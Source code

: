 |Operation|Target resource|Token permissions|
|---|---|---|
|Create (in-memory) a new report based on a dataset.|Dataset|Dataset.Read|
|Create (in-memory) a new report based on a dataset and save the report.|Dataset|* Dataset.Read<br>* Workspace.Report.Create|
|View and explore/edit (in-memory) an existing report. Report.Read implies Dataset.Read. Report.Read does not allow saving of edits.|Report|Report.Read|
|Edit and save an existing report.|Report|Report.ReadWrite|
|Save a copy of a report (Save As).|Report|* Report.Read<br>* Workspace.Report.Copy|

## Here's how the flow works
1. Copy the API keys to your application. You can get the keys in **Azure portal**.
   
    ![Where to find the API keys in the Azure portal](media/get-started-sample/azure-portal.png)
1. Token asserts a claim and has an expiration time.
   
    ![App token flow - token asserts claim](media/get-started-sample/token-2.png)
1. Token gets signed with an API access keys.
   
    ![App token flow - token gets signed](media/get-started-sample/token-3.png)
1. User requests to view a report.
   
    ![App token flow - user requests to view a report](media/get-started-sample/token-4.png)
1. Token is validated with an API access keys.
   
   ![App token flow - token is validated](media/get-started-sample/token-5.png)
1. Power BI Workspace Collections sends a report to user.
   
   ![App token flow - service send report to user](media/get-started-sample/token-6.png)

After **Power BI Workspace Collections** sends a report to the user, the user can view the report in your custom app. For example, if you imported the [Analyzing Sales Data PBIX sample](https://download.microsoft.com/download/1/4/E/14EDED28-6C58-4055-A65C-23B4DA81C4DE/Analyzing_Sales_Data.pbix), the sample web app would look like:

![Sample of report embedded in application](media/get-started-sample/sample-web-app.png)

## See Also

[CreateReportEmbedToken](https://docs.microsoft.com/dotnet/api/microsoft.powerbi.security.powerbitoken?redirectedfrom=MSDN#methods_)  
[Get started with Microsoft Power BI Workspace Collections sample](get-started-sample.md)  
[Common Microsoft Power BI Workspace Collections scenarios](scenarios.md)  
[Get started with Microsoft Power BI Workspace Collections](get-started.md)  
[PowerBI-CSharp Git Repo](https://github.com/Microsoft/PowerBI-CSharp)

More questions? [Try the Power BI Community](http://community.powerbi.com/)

........

Problem requirements -
Retype the listing exactly. Leave nothing out.

Exercise result -
Source code

: |Operation|Target resource|Token permissions|
|---|---|---|
|Create (in-memory) a new report based on a dataset.|Dataset|Dataset.Read|
|Create (in-memory) a new report based on a dataset and save the report.|Dataset|* Dataset.Read<br>* Workspace.Report.Create|
|View and explore/edit (in-memory) an existing report. Report.Read implies Dataset.Read. Report.Read does not allow saving of edits.|Report|Report.Read|
|Edit and save an existing report.|Report|Report.ReadWrite|
|Save a copy of a report (Save As).|Report|* Report.Read<br>* Workspace.Report.Copy|

## Here's how the flow works
1. Copy the API keys to your application. You can get the keys in **Azure portal**.
   
    ![Where to find the API keys in the Azure portal](media/get-started-sample/azure-portal.png)
1. Token asserts a claim and has an expiration time.
   
    ![App token flow - token asserts claim](media/get-started-sample/token-2.png)
1. Token gets signed with an API access keys.
   
    ![App token flow - token gets signed](media/get-started-sample/token-3.png)
1. User requests to view a report.
   
    ![App token flow - user requests to view a report](media/get-started-sample/token-4.png)
1. Token is validated with an API access keys.
   
   ![App token flow - token is validated](media/get-started-sample/token-5.png)
1. Power BI Workspace Collections sends a report to user.
   
   ![App token flow - service send report to user](media/get-started-sample/token-6.png)

After **Power BI Workspace Collections** sends a report to the user, the user can view the report in your custom app. For example, if you imported the [Analyzing Sales Data PBIX sample](https://download.microsoft.com/download/1/4/E/14EDED28-6C58-4055-A65C-23B4DA81C4DE/Analyzing_Sales_Data.pbix), the sample web app would look like:

![Sample of report embedded in application](media/get-started-sample/sample-web-app.png)

## See Also

[CreateReportEmbedToken](https://docs.microsoft.com/dotnet/api/microsoft.powerbi.security.powerbitoken?redirectedfrom=MSDN#methods_)  
[Get started with Microsoft Power BI Workspace Collections sample](get-started-sample.md)  
[Common Microsoft Power BI Workspace Collections scenarios](scenarios.md)  
[Get started with Microsoft Power BI Workspace Collections](get-started.md)  
[PowerBI-CSharp Git Repo](https://github.com/Microsoft/PowerBI-CSharp)

More questions? [Try the Power BI Community](http://community.powerbi.com/)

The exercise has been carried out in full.